Start of Block

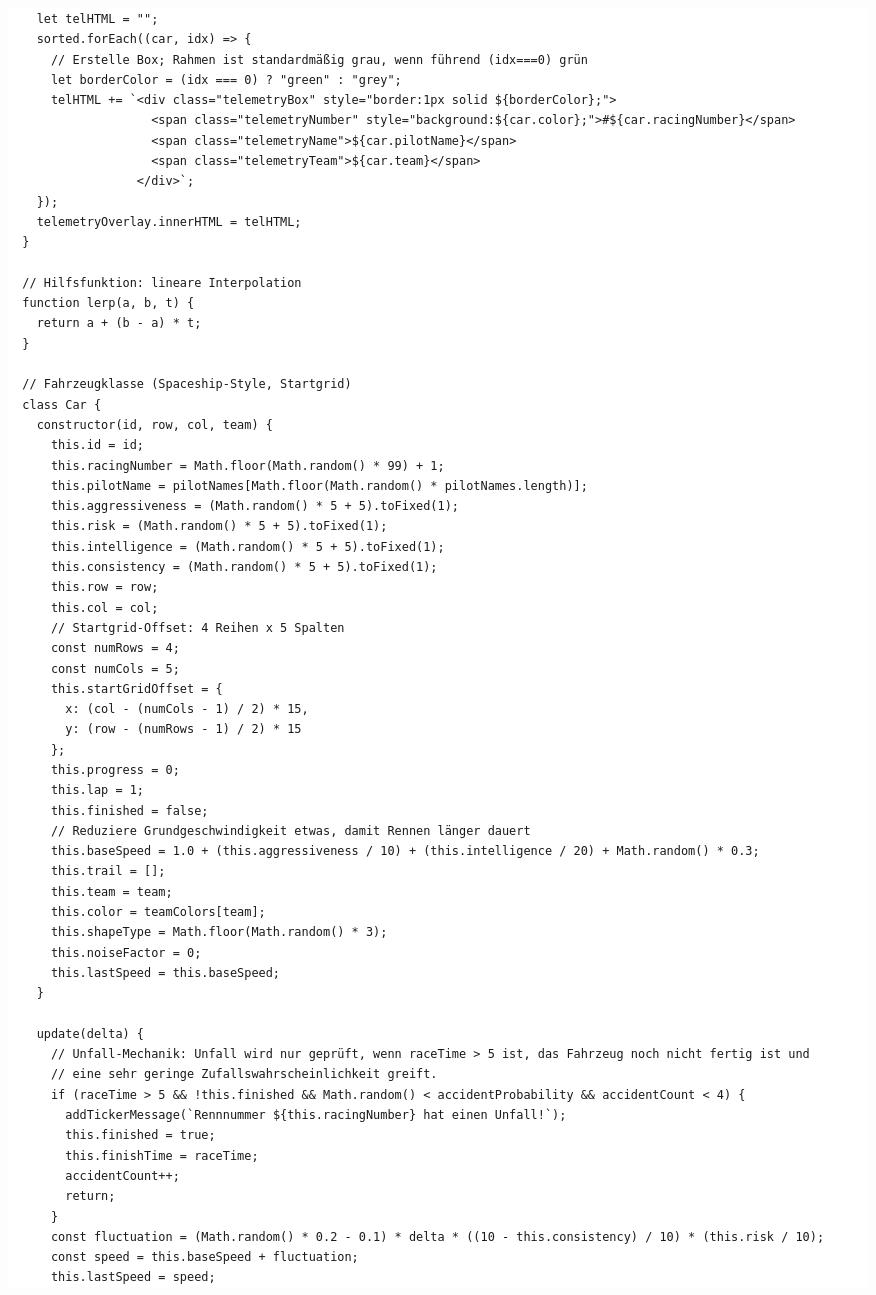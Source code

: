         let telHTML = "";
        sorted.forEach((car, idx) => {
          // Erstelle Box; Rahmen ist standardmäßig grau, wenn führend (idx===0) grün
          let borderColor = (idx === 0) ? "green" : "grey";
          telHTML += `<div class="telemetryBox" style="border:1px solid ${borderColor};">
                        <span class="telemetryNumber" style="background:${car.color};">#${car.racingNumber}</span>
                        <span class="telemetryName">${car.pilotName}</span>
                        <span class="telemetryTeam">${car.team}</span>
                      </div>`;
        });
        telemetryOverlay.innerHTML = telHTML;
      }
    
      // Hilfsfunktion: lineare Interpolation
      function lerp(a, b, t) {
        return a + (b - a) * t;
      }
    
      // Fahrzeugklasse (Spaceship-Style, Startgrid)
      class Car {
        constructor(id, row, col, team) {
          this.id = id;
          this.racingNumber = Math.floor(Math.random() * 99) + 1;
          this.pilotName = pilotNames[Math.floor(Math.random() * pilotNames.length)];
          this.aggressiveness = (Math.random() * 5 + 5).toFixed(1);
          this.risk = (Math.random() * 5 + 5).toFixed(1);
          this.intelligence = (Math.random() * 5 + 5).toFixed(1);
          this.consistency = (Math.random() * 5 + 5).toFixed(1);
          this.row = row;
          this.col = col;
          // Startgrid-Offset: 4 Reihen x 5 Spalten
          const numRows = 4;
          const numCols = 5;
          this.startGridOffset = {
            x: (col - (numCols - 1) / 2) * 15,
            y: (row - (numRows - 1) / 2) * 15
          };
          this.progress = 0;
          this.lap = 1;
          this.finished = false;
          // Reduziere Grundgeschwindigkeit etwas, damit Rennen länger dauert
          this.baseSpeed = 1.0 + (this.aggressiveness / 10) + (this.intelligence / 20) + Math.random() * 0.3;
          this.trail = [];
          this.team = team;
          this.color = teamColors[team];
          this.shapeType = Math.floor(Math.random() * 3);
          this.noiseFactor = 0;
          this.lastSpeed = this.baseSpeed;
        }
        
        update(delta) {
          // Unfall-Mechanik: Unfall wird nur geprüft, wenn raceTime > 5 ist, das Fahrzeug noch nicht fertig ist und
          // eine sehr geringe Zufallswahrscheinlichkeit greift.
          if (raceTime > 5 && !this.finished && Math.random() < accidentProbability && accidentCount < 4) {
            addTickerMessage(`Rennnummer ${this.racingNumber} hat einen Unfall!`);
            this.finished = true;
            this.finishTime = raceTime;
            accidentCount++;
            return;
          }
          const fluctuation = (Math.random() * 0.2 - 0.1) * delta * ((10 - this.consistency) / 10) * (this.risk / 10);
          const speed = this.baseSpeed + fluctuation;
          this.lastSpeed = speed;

End of Block

Keep only those lines of the records that hold "intelligence", and return them.

OUTPUT -
          this.intelligence = (Math.random() * 5 + 5).toFixed(1);
          this.baseSpeed = 1.0 + (this.aggressiveness / 10) + (this.intelligence / 20) + Math.random() * 0.3;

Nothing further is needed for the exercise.